BEGIN AVAILABLE DATA
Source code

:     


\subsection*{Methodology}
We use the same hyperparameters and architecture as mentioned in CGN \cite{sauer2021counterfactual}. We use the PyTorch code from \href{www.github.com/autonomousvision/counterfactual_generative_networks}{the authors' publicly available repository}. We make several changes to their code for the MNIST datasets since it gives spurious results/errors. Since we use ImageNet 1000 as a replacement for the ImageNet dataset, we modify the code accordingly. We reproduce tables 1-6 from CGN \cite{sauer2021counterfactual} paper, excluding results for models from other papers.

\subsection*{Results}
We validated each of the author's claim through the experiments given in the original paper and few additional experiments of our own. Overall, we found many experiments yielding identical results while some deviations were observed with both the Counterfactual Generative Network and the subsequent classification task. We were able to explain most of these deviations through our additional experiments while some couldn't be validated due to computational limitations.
END AVAILABLE DATA
Repeat the records above exactly as they appear.

▸ RESPONSE TO THIS EXERCISE
Source code

:     


\subsection*{Methodology}
We use the same hyperparameters and architecture as mentioned in CGN \cite{sauer2021counterfactual}. We use the PyTorch code from \href{www.github.com/autonomousvision/counterfactual_generative_networks}{the authors' publicly available repository}. We make several changes to their code for the MNIST datasets since it gives spurious results/errors. Since we use ImageNet 1000 as a replacement for the ImageNet dataset, we modify the code accordingly. We reproduce tables 1-6 from CGN \cite{sauer2021counterfactual} paper, excluding results for models from other papers.

\subsection*{Results}
We validated each of the author's claim through the experiments given in the original paper and few additional experiments of our own. Overall, we found many experiments yielding identical results while some deviations were observed with both the Counterfactual Generative Network and the subsequent classification task. We were able to explain most of these deviations through our additional experiments while some couldn't be validated due to computational limitations.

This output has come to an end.